Lundberg Stratton, J.,
dissenting.
{¶ 10} I respectfully dissent. I believe that there is insufficient evidence to support the board’s findings of fact and misconduct. Therefore, I would return this cause to the board for further proceedings.
{¶ 11} The board’s findings of fact in this case are based on the allegations in the complaint and the affidavits of the bar association’s investigator. Although the affidavits are sworn statements, they contain summary, conclusory assessments of misconduct based solely on conversations with the four grievants and are not based upon personal knowledge. Such affidavits are not sufficient evidence to sustain a motion for default judgment under Gov.Bar R. V(6)(F)(l)(b). Northwestern Ohio Bar Assn. v. Lauber, 104 Ohio St.3d 121, 2004-Ohio-6237, 818 N.E.2d 687.
{¶ 12} We addressed similar concerns in Lauber. The respondent in that case was the subject of a six-count complaint charging him with various violations of the Code of Professional Responsibility. He was served with but failed to respond to the complaint filed by the Northwestern Ohio Bar Association.
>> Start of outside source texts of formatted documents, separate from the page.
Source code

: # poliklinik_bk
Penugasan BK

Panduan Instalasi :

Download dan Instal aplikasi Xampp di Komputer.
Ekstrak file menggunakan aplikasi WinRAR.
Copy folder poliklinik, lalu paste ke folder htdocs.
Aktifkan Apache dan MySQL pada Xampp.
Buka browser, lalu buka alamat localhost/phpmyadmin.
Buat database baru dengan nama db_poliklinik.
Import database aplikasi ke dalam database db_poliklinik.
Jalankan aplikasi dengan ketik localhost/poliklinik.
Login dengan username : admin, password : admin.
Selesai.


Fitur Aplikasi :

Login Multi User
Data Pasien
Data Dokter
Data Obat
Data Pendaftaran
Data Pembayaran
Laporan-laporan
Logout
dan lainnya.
{¶ 13} The bar association sought a default judgment. The Board of Commissioners on Grievances and Discipline recommended that Lauber be indefinitely suspended from the practice of law for rule violations based upon six counts of misconduct. The board’s findings were based solely upon an investigator’s sworn statement. We rejected the summary, conclusory affidavit because it lacked “sufficient weight or probative force to constitute the ‘[s]worn or certified documentary prima facie evidence’ that Gov.Bar R. V(6)(F)(l)(b) requires to sustain a motion for default.” Lauber, 104 Ohio St.3d 121, 2004-Ohio-6237, 818 N.E.2d 687, ¶ 3 citing Ohio State Bar Assn. v. Reid (1999), 85 Ohio St.3d 327, 331, 708 N.E.2d 193. We remanded Lauber for further proceedings to “includ[e] the submission and consideration of evidence that directly establishes the charges of respondent’s misconduct.” Id. at ¶ 4.
Thomas M. Kollin, for relator.
{¶ 14} I see little distinction between Lauber and the present case. Both cases involved a defaulting respondent. In both cases, the relator’s evidence consisted entirely of an investigator’s affidavit or affidavits containing hearsay and conclusory statements. It is inconsistent for us to remand Lauber for further proceedings to develop the record, while summarily accepting the board’s findings in Parker that are based upon the same type of evidence. I believe that we should also remand Parker and require the board to support its findings by sworn or certified documentary evidence.
{¶ 15} I am also troubled by the majority’s rejection of the board’s findings of 17 other rule violations attributed to Parker though not cited by relator in its motion for default or substantiated with proof. It is inconsistent to agree to some charges of misconduct based upon an insufficient affidavit while rejecting other rule violations as unsubstantiated. I believe that it is confusing for the board and frustrating for the aggrieved complainants for these charges to be summarily dismissed for lack of proof. Clients who file grievances expect the disciplinary process to be properly followed and completed. In addition, these dismissed charges could become relevant in a future disciplinary action as part of a continuing pattern of misconduct or as justification to enhance a penalty.
{¶ 16} I do not agree with the sanction of an indefinite suspension under these circumstances. Therefore, as we did in Lauber, I would remand this cause for further proceedings.